Molecular Biotechnology Services
PO Box 201
300 George Street
New Haven, CT 06511
Tel: 203.785.7869
Fax: 203.785.7919
microarrays@yale.edu
In order to support the public use and dissemination of gene expression data, NCBI has launched the Gene Expression Omnibus, or GEO. GEO is a gene expression and hybridization array data repository, as well as an online resource for the retrieval of gene expression data from any organism or artificial source. Many types of gene expression data from platform types such as nucleotide, antibody and tissue arrays and serial analysis of gene expression (SAGE) data, will be accepted, accessioned, and archived as public data sets".
At the most basic level of organization of GEO, there are four entity types that may be supplied by users:
| Submitter | Contains contact and authentication information about the submitter. A submitter entity may have relationships to many platforms, many samples, and many series. |
| Platform | Describes the list of elements on the array (e.g., cDNAs, oligonucleotide probesets, ORFs, antibodies) or the list of elements in that experiment. Each platform record is assigned a unique and stable GEO accession number (GPLxxx). A platform may reference many samples that have been submitted by multiple submitters. |
| Sample | Describes the conditions under which an individual sample was handled, the manipulations it underwent, and the measurement of each element derived from it. Each sample record is assigned a unique and stable GEO accession number (GSMxxx). A sample entity must reference only one platform and may be included in multiple series. |
| Series | Defines a set of related samples considered to be part of a group, how the samples are related, and if and how they are ordered. A series provides a focal point and description of the experiment as a whole. Series records may also contain tables describing extracted data, summary conclusions, or analyses. Each series record is assigned a unique and stable GEO accession number (GSExxx). |
Keck GEO information:
The following Keck Arrays have been assigned GEO Platform IDs or GEO accession number- GPL's
GEO Platform ID |
Keck Array Name | Description |
| GPL977 | NIA15K | Mouse 15K cDNA array - NIA Collection - 15,267 spots |
| GPL995 | AR9.2K | Arabidopsis 9.2K cDNA array - MSU/Ohio Stock - 9,216 spots - RETIRED |
| GPL992 | AR12K | Arabidopsis 12K cDNA array - MSU/Ohio Stock -11,960 spots |
| GPL989 | OHU16K | Human 16K 70mer oligo array - Operon - 16,659 spots |
| GPL990 | OHU21K | Human 21K 70mer oligo array - Operon - 21,329 spots |
| GPL987 | OMM13K | Mouse 13K 70mer oligo array - Operon - 13,443 spots - RETIRED |
| GPL986 | OMM16K | Mouse 16K 70mer oligo array - Operon - 16,463 spots |
| GPL988 | OAR27K | Arabidopsis 27K 70mer oligo array - Operon - 26,090 spots |
| GPL991 | ORR4.8K | Rat 4.8K 65mer oligo array - Compugen - 4,854 spots |
Data may be submitted to GEO by either Web or Direct Deposit - see GEO Deposit Guide Page
Data from diverse sources must be converted to SOFT format for upload to GEO. SOFT(Simple Omnibus Format in Text) is an ASCII text format that was designed to be a machine readable representation of data retrieved from, or submitted to, GEO. SOFT is also a line-based format, making it easy to parse using commonly available text processing and formatting languages. For a complete description of SOFT format, see the SOFT guide.

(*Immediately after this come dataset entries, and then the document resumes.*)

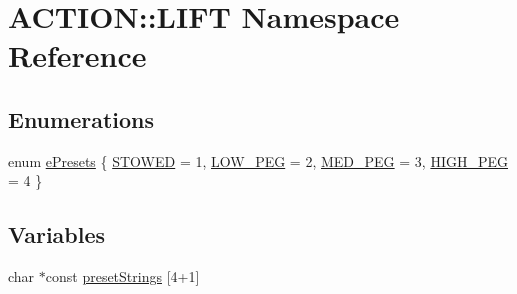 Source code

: \hypertarget{namespace_a_c_t_i_o_n_1_1_l_i_f_t}{
\section{\-A\-C\-T\-I\-O\-N\-:\-:\-L\-I\-F\-T \-Namespace \-Reference}
\label{namespace_a_c_t_i_o_n_1_1_l_i_f_t}
}
\subsection*{\-Enumerations}
\begin{DoxyCompactItemize}
\item 
enum \hyperlink{namespace_a_c_t_i_o_n_1_1_l_i_f_t_ab401968ece6d0bdc0105b36c22a9d197}{e\-Presets} \{ \hyperlink{namespace_a_c_t_i_o_n_1_1_l_i_f_t_ab401968ece6d0bdc0105b36c22a9d197afcd1cb376003167c1b4df4c0826751bb}{\-S\-T\-O\-W\-E\-D} =  1, 
\hyperlink{namespace_a_c_t_i_o_n_1_1_l_i_f_t_ab401968ece6d0bdc0105b36c22a9d197a62026ebf7723a78f604c1c6d65686333}{\-L\-O\-W\-\_\-\-P\-E\-G} =  2, 
\hyperlink{namespace_a_c_t_i_o_n_1_1_l_i_f_t_ab401968ece6d0bdc0105b36c22a9d197a6d76c8d14dd3f911859686614e813d29}{\-M\-E\-D\-\_\-\-P\-E\-G} =  3, 
\hyperlink{namespace_a_c_t_i_o_n_1_1_l_i_f_t_ab401968ece6d0bdc0105b36c22a9d197af6672c361e519a3f9b0138c9c3cce8b5}{\-H\-I\-G\-H\-\_\-\-P\-E\-G} =  4
 \}
\end{DoxyCompactItemize}
\subsection*{\-Variables}
\begin{DoxyCompactItemize}
\item 
char $\ast$const \hyperlink{namespace_a_c_t_i_o_n_1_1_l_i_f_t_a4632e771047b73314a8a53d164470cd3}{preset\-Strings} \mbox{[}4+1\mbox{]}
\end{DoxyCompactItemize}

If your data are already in a database, or if you have many samples to submit, it is likely that submission of data via Direct Deposit in SOFT format is the most convenient deposit route. This process was designed for rapid batch submission of data; SOFT files may be readily produced from common spreadsheet and database applications. A detailed SOFT guide is available for review.

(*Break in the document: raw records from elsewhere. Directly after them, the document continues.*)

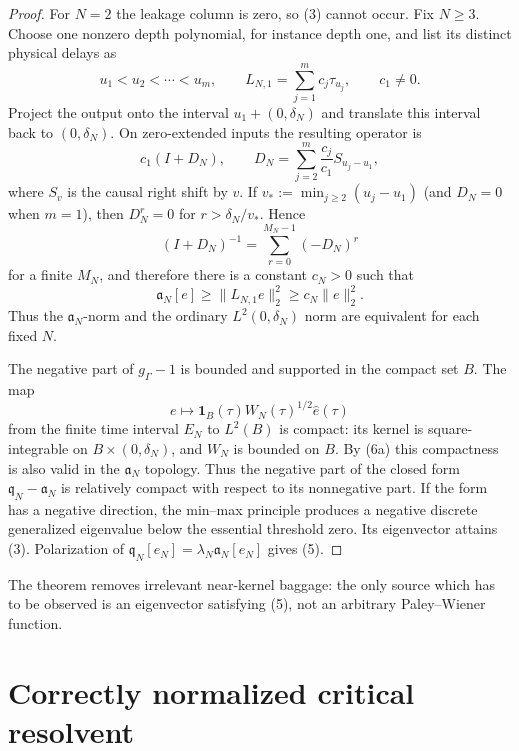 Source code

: \documentclass[11pt]{article}
\begin{document}
\begin{proof}
For $N=2$ the leakage column is zero, so (3) cannot occur.  Fix $N\ge3$.
Choose one nonzero depth polynomial, for instance depth one, and list its
distinct physical delays as
\[
 u_1<u_2<\cdots<u_m,
 \qquad
 L_{N,1}=\sum_{j=1}^m c_j\tau_{u_j},
 \qquad c_1\ne0.
\]
Project the output onto the interval $u_1+(0,\delta_N)$ and translate this
interval back to $(0,\delta_N)$.  On zero-extended inputs the resulting
operator is
\[
 c_1(I+D_N),
 \qquad
 D_N=\sum_{j=2}^m\frac{c_j}{c_1}S_{u_j-u_1},
\]
where $S_v$ is the causal right shift by $v$.  If
$v_*:=\min_{j\ge2}(u_j-u_1)$ (and $D_N=0$ when $m=1$), then
$D_N^{r}=0$ for $r>\delta_N/v_*$.  Hence
\[
 (I+D_N)^{-1}=\sum_{r=0}^{M_N-1}(-D_N)^r
\]
for a finite $M_N$, and therefore there is a constant $c_N>0$ such that
\begin{equation}
 \mathfrak a_N[e]\ge \|L_{N,1}e\|_2^2
 \ge c_N\|e\|_2^2.                                      \tag{6a}
\end{equation}
Thus the $\mathfrak a_N$-norm and the ordinary $L^2(0,\delta_N)$ norm
are equivalent for each fixed $N$.

The negative part of $g_\Gamma-1$ is bounded and supported in the compact
set $B$.  The map
\begin{equation}
 e\longmapsto
 \mathbf1_B(\tau)W_N(\tau)^{1/2}\widehat e(\tau)           \tag{6}
\end{equation}
from the finite time interval $E_N$ to $L^2(B)$ is compact: its kernel is
square-integrable on $B\times(0,\delta_N)$, and $W_N$ is bounded on $B$.
By (6a) this compactness is also valid in the $\mathfrak a_N$ topology.
Thus the negative part of the closed form
$\mathfrak q_N-\mathfrak a_N$ is relatively compact with respect to its
nonnegative part.  If the form has a negative direction, the min--max
principle produces a negative discrete generalized eigenvalue below the
essential threshold zero.  Its eigenvector attains (3).  Polarization of
$\mathfrak q_N[e_N]=\lambda_N\mathfrak a_N[e_N]$ gives (5).
\end{proof}

The theorem removes irrelevant near-kernel baggage: the only source which
has to be observed is an eigenvector satisfying (5), not an arbitrary
Paley--Wiener function.

\section{Correctly normalized critical resolvent}
\end{document}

YMD - Batch mode request for data in GEO upload SOFT format.
If your data are already in a YMD database or if you have many samples to submit, it is likely that batch submission of data via Direct Deposit in SOFT format is the most convenient deposit route. If your data is not currently in YMD database it can be submitted specifically for SOFT format generation. YMD -Yale Microarray Database has the ability to generate SOFT format files that are required for upload of data sets to GEO. Based on the information supplied in the GEO Platform Description for each array and using the information entered by the user in the experiment and hybridization fields when data is uploaded and then stored in YMD electronic "lab booK", SOFT files are created semi-automatically.